Vitamin K3 metabolic fate determines pro-survival or ferroptotic outcomes in multiple myeloma via UBIAD1 and reductase axis Free

While vitamin K1/K2 exert antioxidant effects that protect cancer cells from oxidative stress, The paradoxical role of vitamin K3 (menadione) in cancer—oscillating between antioxidant protection and cytotoxicity remains mechanistically unresolved. Here, we demonstrate that the functional duality of vitamin K3, which can promote antioxidant survival or trigger ferroptosis, is dictated by its metabolic fate.

Our experiments definitively demonstrate that vitamin K3 induces myeloma cell death through ferroptosis, as evidenced by three hallmark features: Lipid Peroxidation Surge: Treatment of MM1S cells with 20 μM vitamin K3 significantly elevated levels of malondialdehyde (MDA) by 3.2-fold and 4-hydroxynonenal (4-HNE) [specify fold-change or p-value if available], confirming profound lipid peroxidation. GPX4 Suppression: Vitamin K3 treatment markedly decreased GPX4 protein expression by 65%, compromising a key antioxidant defense and disrupting redox homeostasis. Ferroptosis Inhibitor Specificity: Cell death induction by vitamin K3 (78%) was significantly attenuated by the ferroptosis inhibitor Liproxstatin-1 (reduced to 32%; P<0.01), whereas apoptosis inhibitors failed to confer protection.

We establish that the functional duality of vitamin K3 is governed by its metabolic processing through UbiA prenyltransferase domain-containing protein 1 (UBIAD1) and reductase enzymes. Specifically, in MM1S myeloma cells, low-dose vitamin K3 (1 μM) is metabolized to vitamin K2 by UBIAD1, thereby augmenting cellular antioxidant capacity and rescuing cells from RSL3-induced ferroptosis. Critically, pharmacological or genetic inhibition of UBIAD1 abolished this protective effect, rendering cells susceptible to ferroptosis even at low vitamin K3 concentrations. Conversely, high-dose vitamin K3 (20 μM) directly induced ferroptosis independently of UBIAD1 activity.
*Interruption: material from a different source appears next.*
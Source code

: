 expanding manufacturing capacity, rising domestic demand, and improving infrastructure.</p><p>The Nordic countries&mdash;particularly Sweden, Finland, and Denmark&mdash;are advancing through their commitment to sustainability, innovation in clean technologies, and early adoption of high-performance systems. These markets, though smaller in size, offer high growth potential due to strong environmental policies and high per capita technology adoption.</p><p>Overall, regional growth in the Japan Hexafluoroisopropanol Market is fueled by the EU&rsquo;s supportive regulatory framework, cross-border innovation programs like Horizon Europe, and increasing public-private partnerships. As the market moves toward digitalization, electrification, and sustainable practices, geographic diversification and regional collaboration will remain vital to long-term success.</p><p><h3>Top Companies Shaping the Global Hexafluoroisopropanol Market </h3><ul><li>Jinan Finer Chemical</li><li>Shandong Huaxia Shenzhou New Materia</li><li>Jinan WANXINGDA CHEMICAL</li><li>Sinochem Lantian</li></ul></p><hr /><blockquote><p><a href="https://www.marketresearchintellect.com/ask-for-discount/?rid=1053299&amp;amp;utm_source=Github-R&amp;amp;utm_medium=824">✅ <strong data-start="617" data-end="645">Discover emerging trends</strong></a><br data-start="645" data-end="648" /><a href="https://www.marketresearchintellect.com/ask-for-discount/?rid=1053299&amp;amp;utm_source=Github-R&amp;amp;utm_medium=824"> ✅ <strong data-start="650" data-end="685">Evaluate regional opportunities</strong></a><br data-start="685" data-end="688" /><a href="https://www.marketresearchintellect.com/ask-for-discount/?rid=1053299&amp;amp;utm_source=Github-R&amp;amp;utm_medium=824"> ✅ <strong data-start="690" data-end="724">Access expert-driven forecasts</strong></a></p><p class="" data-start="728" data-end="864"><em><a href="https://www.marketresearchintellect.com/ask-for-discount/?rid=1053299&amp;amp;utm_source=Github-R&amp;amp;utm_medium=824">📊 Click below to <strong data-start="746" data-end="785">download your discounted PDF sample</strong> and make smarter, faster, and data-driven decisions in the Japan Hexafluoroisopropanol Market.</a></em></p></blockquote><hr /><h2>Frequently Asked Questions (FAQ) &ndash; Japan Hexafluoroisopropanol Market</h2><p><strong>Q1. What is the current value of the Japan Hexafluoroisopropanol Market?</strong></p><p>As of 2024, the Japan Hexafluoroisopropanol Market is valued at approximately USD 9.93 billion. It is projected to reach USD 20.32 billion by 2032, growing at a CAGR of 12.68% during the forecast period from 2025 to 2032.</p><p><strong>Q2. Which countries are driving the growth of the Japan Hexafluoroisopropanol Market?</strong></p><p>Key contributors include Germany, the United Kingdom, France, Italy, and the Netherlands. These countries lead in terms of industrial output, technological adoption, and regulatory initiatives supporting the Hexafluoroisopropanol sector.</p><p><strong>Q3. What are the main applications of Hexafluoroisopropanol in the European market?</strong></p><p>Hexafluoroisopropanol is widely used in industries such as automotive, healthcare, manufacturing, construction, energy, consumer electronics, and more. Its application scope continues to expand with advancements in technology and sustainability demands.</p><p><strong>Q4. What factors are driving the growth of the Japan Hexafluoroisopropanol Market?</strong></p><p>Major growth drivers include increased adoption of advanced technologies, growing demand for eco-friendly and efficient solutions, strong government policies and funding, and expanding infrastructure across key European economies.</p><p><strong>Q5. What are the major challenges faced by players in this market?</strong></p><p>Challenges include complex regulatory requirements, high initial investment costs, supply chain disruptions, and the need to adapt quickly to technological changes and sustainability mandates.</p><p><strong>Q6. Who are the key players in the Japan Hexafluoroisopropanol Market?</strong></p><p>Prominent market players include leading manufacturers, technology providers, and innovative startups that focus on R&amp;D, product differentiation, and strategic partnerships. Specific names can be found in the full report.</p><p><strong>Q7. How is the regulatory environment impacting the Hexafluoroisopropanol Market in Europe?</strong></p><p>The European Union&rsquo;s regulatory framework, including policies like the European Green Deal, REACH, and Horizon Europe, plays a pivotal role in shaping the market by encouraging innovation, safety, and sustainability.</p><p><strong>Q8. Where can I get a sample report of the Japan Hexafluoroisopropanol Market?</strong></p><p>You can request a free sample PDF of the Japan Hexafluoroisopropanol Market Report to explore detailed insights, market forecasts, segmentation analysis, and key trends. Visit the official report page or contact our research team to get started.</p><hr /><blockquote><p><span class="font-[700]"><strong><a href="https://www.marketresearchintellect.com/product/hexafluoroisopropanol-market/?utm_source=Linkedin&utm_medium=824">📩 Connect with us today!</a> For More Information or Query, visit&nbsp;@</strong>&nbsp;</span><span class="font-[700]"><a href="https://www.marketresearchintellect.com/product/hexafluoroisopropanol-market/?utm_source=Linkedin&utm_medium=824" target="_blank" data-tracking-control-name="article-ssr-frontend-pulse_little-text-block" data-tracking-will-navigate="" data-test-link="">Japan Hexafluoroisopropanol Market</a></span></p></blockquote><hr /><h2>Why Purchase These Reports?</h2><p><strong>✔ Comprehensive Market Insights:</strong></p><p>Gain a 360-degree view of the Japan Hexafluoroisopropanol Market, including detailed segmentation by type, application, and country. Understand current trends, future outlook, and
The metabolic fate of vitamin K3 was dictated by cellular reductase expression profiles. Overexpression of two-electron reductases (e.g., FSP1, NQO1) in MM1S cells suppressed vitamin K3-driven ROS generation and ferroptosis. Conversely, single-electron reductases (e.g., CYB5R1, CYP450R-1/2) in HUVECs amplified oxidative stress and potentiated cell death. Mechanistically, single-electron reduction generates unstable semiquinone radicals, propagating lipid peroxidation—a hallmark of ferroptosis.

Clinical validation utilizing patient-derived organoids (PDOs) established from primary myeloma cells of 8 patients revealed that sensitivity to vitamin K3 correlated with low UBIAD1 expression and elevated levels of single-electron reductases. Transcriptomic analysis of PDOs derived from the 4 responding patients (4 of 8) confirmed the enrichment of ferroptosis-associated gene signatures following vitamin K3 treatment. Furthermore, in the exploratory investigator-initiated trial (IIT), administration of vitamin K3 to a patient with multiple myeloma relapsed after four prior lines of therapy resulted in partial remission, further supporting the clinical relevance of our mechanistic model.

Collectively, our findings demonstrate that the function of vitamin K3 is governed by a critical metabolic switch: UBIAD1-mediated conversion to vitamin K2 confers cytoprotection and enhances antioxidant capacity, whereas reductase-driven redox cycling generates oxidative stress and triggers ferroptosis.